| The problem |
Could you write out, word for word, each line from the one containing "application infrastructure as" to the last line of the data below, both included and nothing more?

Top of Available records

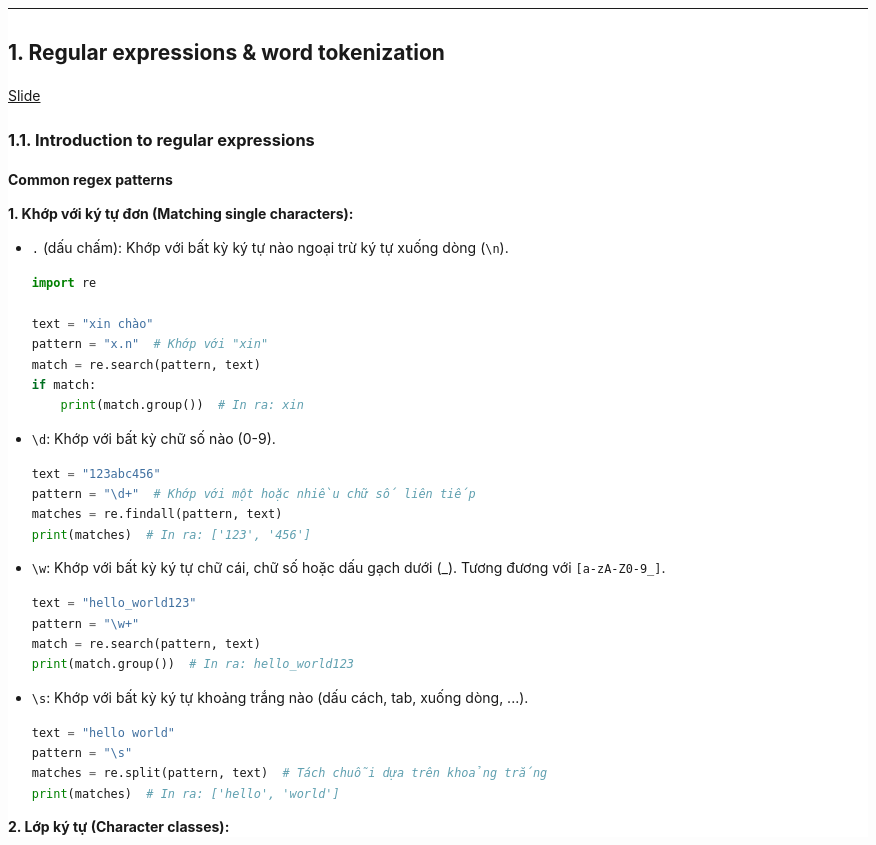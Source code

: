 
---
##  1. <a name='Regularexpressionswordtokenization'></a>Regular expressions & word tokenization

[Slide]({{site.baseurl}}/files/Introduction_to_Natural_Language_Processing_in_Python_C1.pdf)

###  1.1. <a name='Introductiontoregularexpressions'></a>Introduction to regular expressions

**Common regex patterns**

**1. Khớp với ký tự đơn (Matching single characters):**

*   `.` (dấu chấm): Khớp với bất kỳ ký tự nào ngoại trừ ký tự xuống dòng (`\n`).

    ```python
    import re

    text = "xin chào"
    pattern = "x.n"  # Khớp với "xin"
    match = re.search(pattern, text)
    if match:
        print(match.group())  # In ra: xin
    ```

*   `\d`: Khớp với bất kỳ chữ số nào (0-9).

    ```python
    text = "123abc456"
    pattern = "\d+"  # Khớp với một hoặc nhiều chữ số liên tiếp
    matches = re.findall(pattern, text)
    print(matches)  # In ra: ['123', '456']
    ```

*   `\w`: Khớp với bất kỳ ký tự chữ cái, chữ số hoặc dấu gạch dưới (\_).  Tương đương với `[a-zA-Z0-9_]`.

    ```python
    text = "hello_world123"
    pattern = "\w+"
    match = re.search(pattern, text)
    print(match.group())  # In ra: hello_world123
    ```

*   `\s`: Khớp với bất kỳ ký tự khoảng trắng nào (dấu cách, tab, xuống dòng, ...).

    ```python
    text = "hello world"
    pattern = "\s"
    matches = re.split(pattern, text)  # Tách chuỗi dựa trên khoảng trắng
    print(matches)  # In ra: ['hello', 'world']
    ```

**2. Lớp ký tự (Character classes):**
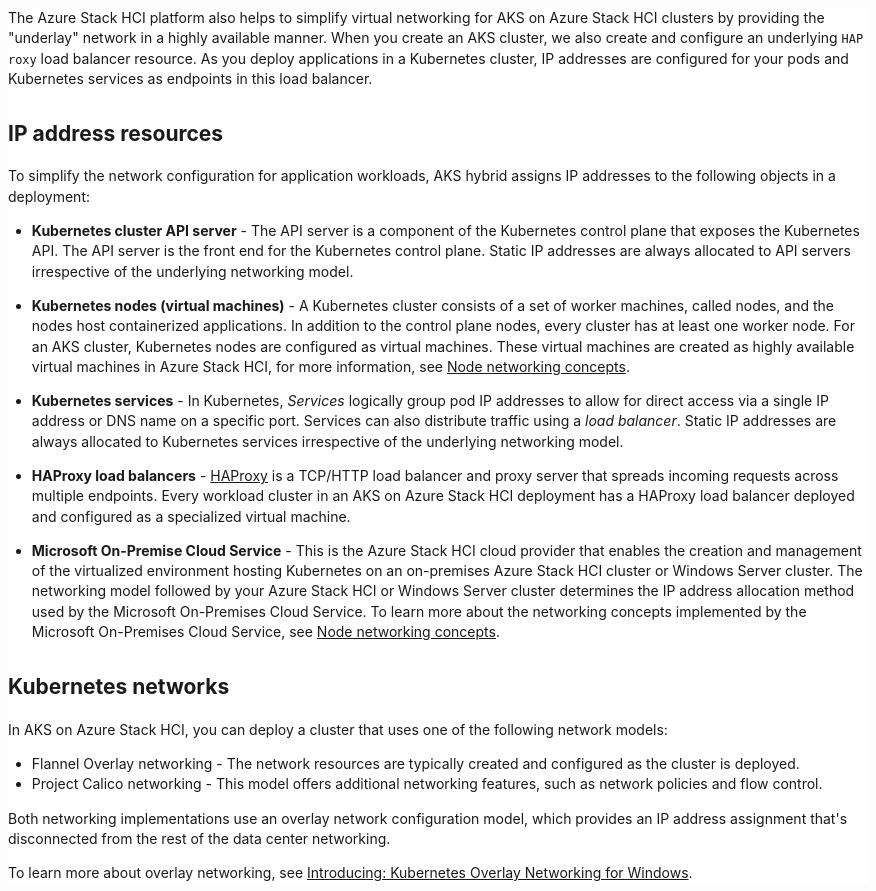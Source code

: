 The Azure Stack HCI platform also helps to simplify virtual networking for AKS on Azure Stack HCI clusters by providing the "underlay" network in a highly available manner.
When you create an AKS cluster, we also create and configure an underlying `HAProxy` load balancer resource. As you deploy applications in a Kubernetes cluster, IP addresses are configured for your pods and Kubernetes services as endpoints in this load balancer.

## IP address resources 

To simplify the network configuration for application workloads, AKS hybrid assigns IP addresses to the following objects in a deployment:

- **Kubernetes cluster API server** - The API server is a component of the Kubernetes control plane that exposes the Kubernetes API. The API server is the front end for the Kubernetes control plane. Static IP addresses are always allocated to API servers irrespective of the underlying networking model.

- **Kubernetes nodes (virtual machines)** - A Kubernetes cluster consists of a set of worker machines, called nodes, and the nodes host containerized applications. In addition to the control plane nodes, every cluster has at least one worker node. For an AKS cluster, Kubernetes nodes are configured as virtual machines. These virtual machines are created as highly available virtual machines in Azure Stack HCI, for more information, see [Node networking concepts](concepts-node-networking.md).

- **Kubernetes services** - In Kubernetes, *Services* logically group pod IP addresses to allow for direct access via a single IP address or DNS name on a specific port. Services can also distribute traffic using a *load balancer*. Static IP addresses are always allocated to Kubernetes services irrespective of the underlying networking model.

- **HAProxy load balancers** - [HAProxy](https://www.haproxy.org/#desc) is a TCP/HTTP load balancer and proxy server that spreads incoming requests across multiple endpoints. Every workload cluster in an AKS on Azure Stack HCI deployment has a HAProxy load balancer deployed and configured as a specialized virtual machine.

- **Microsoft On-Premise Cloud Service** - This is the Azure Stack HCI cloud provider that enables the creation and management of the virtualized environment hosting Kubernetes on an on-premises Azure Stack HCI cluster or Windows Server cluster. The networking model followed by your Azure Stack HCI or Windows Server cluster determines the IP address allocation method used by the Microsoft On-Premises Cloud Service. To learn more about the networking concepts implemented by the Microsoft On-Premises Cloud Service, see [Node networking concepts](concepts-node-networking.md).

## Kubernetes networks

In AKS on Azure Stack HCI, you can deploy a cluster that uses one of the following network models:

- Flannel Overlay networking - The network resources are typically created and configured as the cluster is deployed.
- Project Calico networking - This model offers additional networking features, such as network policies and flow control.

Both networking implementations use an overlay network configuration model, which provides an IP address assignment that's disconnected from the rest of the data center networking.

To learn more about overlay networking, see [Introducing: Kubernetes Overlay Networking for Windows](https://techcommunity.microsoft.com/t5/networking-blog/introducing-kubernetes-overlay-networking-for-windows/ba-p/363082).
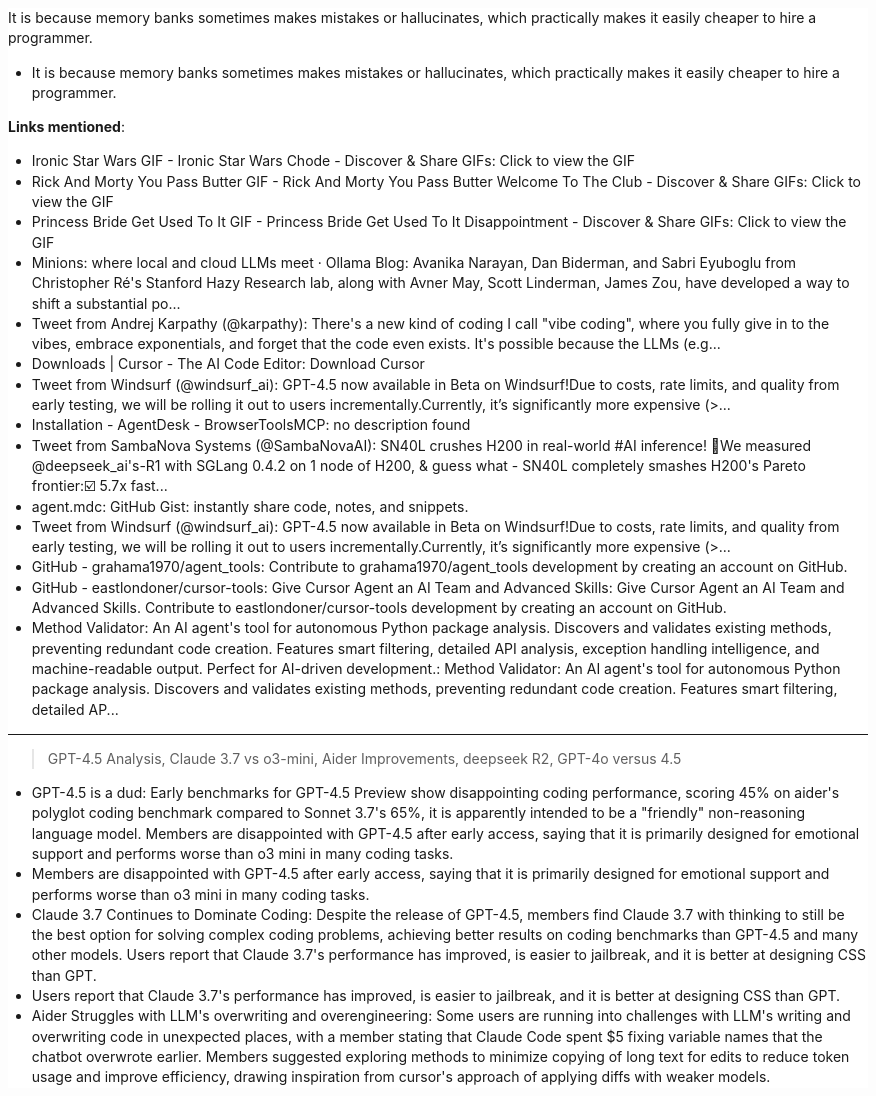 It is because memory banks sometimes makes mistakes or hallucinates, which practically makes it easily cheaper to hire a programmer.
* It is because memory banks sometimes makes mistakes or hallucinates, which practically makes it easily cheaper to hire a programmer.

**Links mentioned**: 
* Ironic Star Wars GIF - Ironic Star Wars Chode - Discover & Share GIFs: Click to view the GIF
* Rick And Morty You Pass Butter GIF - Rick And Morty You Pass Butter Welcome To The Club - Discover & Share GIFs: Click to view the GIF
* Princess Bride Get Used To It GIF - Princess Bride Get Used To It Disappointment - Discover & Share GIFs: Click to view the GIF
* Minions: where local and cloud LLMs meet · Ollama Blog: Avanika Narayan, Dan Biderman, and Sabri Eyuboglu from Christopher Ré's Stanford Hazy Research lab, along with Avner May, Scott Linderman, James Zou, have developed a way to shift a substantial po...
* Tweet from Andrej Karpathy (@karpathy): There's a new kind of coding I call "vibe coding", where you fully give in to the vibes, embrace exponentials, and forget that the code even exists. It's possible because the LLMs (e.g...
* Downloads | Cursor - The AI Code Editor: Download Cursor
* Tweet from Windsurf (@windsurf_ai): GPT-4.5 now available in Beta on Windsurf!Due to costs, rate limits, and quality from early testing, we will be rolling it out to users incrementally.Currently, it’s significantly more expensive (>...
* Installation - AgentDesk - BrowserToolsMCP: no description found
* Tweet from SambaNova Systems (@SambaNovaAI): SN40L crushes H200 in real-world #AI inference! 🦾We measured @deepseek_ai's-R1 with SGLang 0.4.2 on 1 node of H200, & guess what - SN40L completely smashes H200's Pareto frontier:☑️ 5.7x fast...
* agent.mdc: GitHub Gist: instantly share code, notes, and snippets.
* Tweet from Windsurf (@windsurf_ai): GPT-4.5 now available in Beta on Windsurf!Due to costs, rate limits, and quality from early testing, we will be rolling it out to users incrementally.Currently, it’s significantly more expensive (>...
* GitHub - grahama1970/agent_tools: Contribute to grahama1970/agent_tools development by creating an account on GitHub.
* GitHub - eastlondoner/cursor-tools: Give Cursor Agent an AI Team and Advanced Skills: Give Cursor Agent an AI Team and Advanced Skills. Contribute to eastlondoner/cursor-tools development by creating an account on GitHub.
* Method Validator: An AI agent's tool for autonomous Python package analysis. Discovers and validates existing methods, preventing redundant code creation. Features smart filtering, detailed API analysis, exception handling intelligence, and machine-readable output. Perfect for AI-driven development.: Method Validator: An AI agent's tool for autonomous Python package analysis. Discovers and validates existing methods, preventing redundant code creation. Features smart filtering, detailed AP...

---
> GPT-4.5 Analysis, Claude 3.7 vs o3-mini, Aider Improvements, deepseek R2, GPT-4o versus 4.5

* GPT-4.5 is a dud: Early benchmarks for GPT-4.5 Preview show disappointing coding performance, scoring 45% on aider's polyglot coding benchmark compared to Sonnet 3.7's 65%, it is apparently intended to be a "friendly" non-reasoning language model.
Members are disappointed with GPT-4.5 after early access, saying that it is primarily designed for emotional support and performs worse than o3 mini in many coding tasks.
* Members are disappointed with GPT-4.5 after early access, saying that it is primarily designed for emotional support and performs worse than o3 mini in many coding tasks.
* Claude 3.7 Continues to Dominate Coding: Despite the release of GPT-4.5, members find Claude 3.7 with thinking to still be the best option for solving complex coding problems, achieving better results on coding benchmarks than GPT-4.5 and many other models.
Users report that Claude 3.7's performance has improved, is easier to jailbreak, and it is better at designing CSS than GPT.
* Users report that Claude 3.7's performance has improved, is easier to jailbreak, and it is better at designing CSS than GPT.
* Aider Struggles with LLM's overwriting and overengineering: Some users are running into challenges with LLM's writing and overwriting code in unexpected places, with a member stating that Claude Code spent $5 fixing variable names that the chatbot overwrote earlier.
Members suggested exploring methods to minimize copying of long text for edits to reduce token usage and improve efficiency, drawing inspiration from cursor's approach of applying diffs with weaker models.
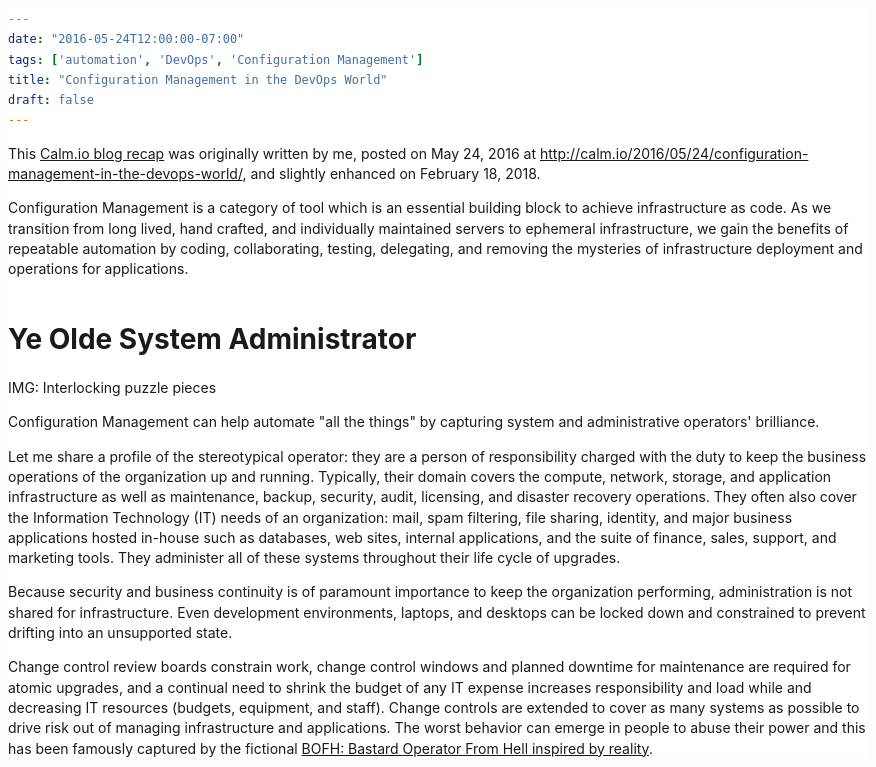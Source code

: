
 ```yaml
---
date: "2016-05-24T12:00:00-07:00"
tags: ['automation', 'DevOps', 'Configuration Management']
title: "Configuration Management in the DevOps World"
draft: false
---
```

This [Calm.io blog recap](/post/calm.io-recap/)
 was originally written by me, posted on May 24, 2016 at
http://calm.io/2016/05/24/configuration-management-in-the-devops-world/,
and slightly enhanced on February 18, 2018.


Configuration Management is a category of tool which is an essential building
 block to achieve infrastructure as code. As we transition from long lived,
 hand crafted, and individually maintained servers to ephemeral infrastructure,
 we gain the benefits of repeatable automation by coding, collaborating,
 testing, delegating, and removing the mysteries of infrastructure deployment
 and operations for applications.

# Ye Olde System Administrator #
IMG: Interlocking puzzle pieces

Configuration Management can help automate "all the things" by capturing
 system and administrative operators' brilliance.

Let me share a profile of the stereotypical operator:
 they are a person of responsibility charged with the duty
 to keep the business operations of the organization up and running.
 Typically, their domain covers the compute, network, storage, and
 application infrastructure as well as maintenance, backup, security, audit,
 licensing, and disaster recovery operations. They often also cover the
 Information Technology (IT) needs of an organization:
 mail, spam filtering, file sharing, identity, and major business applications
 hosted in-house such as databases, web sites, internal applications,
 and the suite of finance, sales, support, and marketing tools.
 They administer all of these systems throughout their life cycle of upgrades.

Because security and business continuity is of paramount importance to keep
 the organization performing, administration is not shared for infrastructure.
 Even development environments, laptops, and desktops can be locked down
 and constrained to prevent drifting into an unsupported state.

Change control review boards constrain work, change control windows and planned
 downtime for maintenance are required for atomic upgrades, and a continual
 need to shrink the budget of any IT expense increases responsibility
 and load while and decreasing IT resources (budgets, equipment, and staff).
 Change controls are extended to cover as many systems as possible
 to drive risk out of managing infrastructure and applications.
 The worst behavior can emerge in people to abuse their power
 and this has been famously captured by the fictional
 [BOFH: Bastard Operator From Hell inspired by reality](https://en.wikipedia.org/wiki/Bastard_Operator_From_Hell).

Bottom of Available records

| Answer to this task |
 application infrastructure as well as maintenance, backup, security, audit,
 licensing, and disaster recovery operations. They often also cover the
 Information Technology (IT) needs of an organization:
 mail, spam filtering, file sharing, identity, and major business applications
 hosted in-house such as databases, web sites, internal applications,
 and the suite of finance, sales, support, and marketing tools.
 They administer all of these systems throughout their life cycle of upgrades.

Because security and business continuity is of paramount importance to keep
 the organization performing, administration is not shared for infrastructure.
 Even development environments, laptops, and desktops can be locked down
 and constrained to prevent drifting into an unsupported state.

Change control review boards constrain work, change control windows and planned
 downtime for maintenance are required for atomic upgrades, and a continual
 need to shrink the budget of any IT expense increases responsibility
 and load while and decreasing IT resources (budgets, equipment, and staff).
 Change controls are extended to cover as many systems as possible
 to drive risk out of managing infrastructure and applications.
 The worst behavior can emerge in people to abuse their power
 and this has been famously captured by the fictional
 [BOFH: Bastard Operator From Hell inspired by reality](https://en.wikipedia.org/wiki/Bastard_Operator_From_Hell).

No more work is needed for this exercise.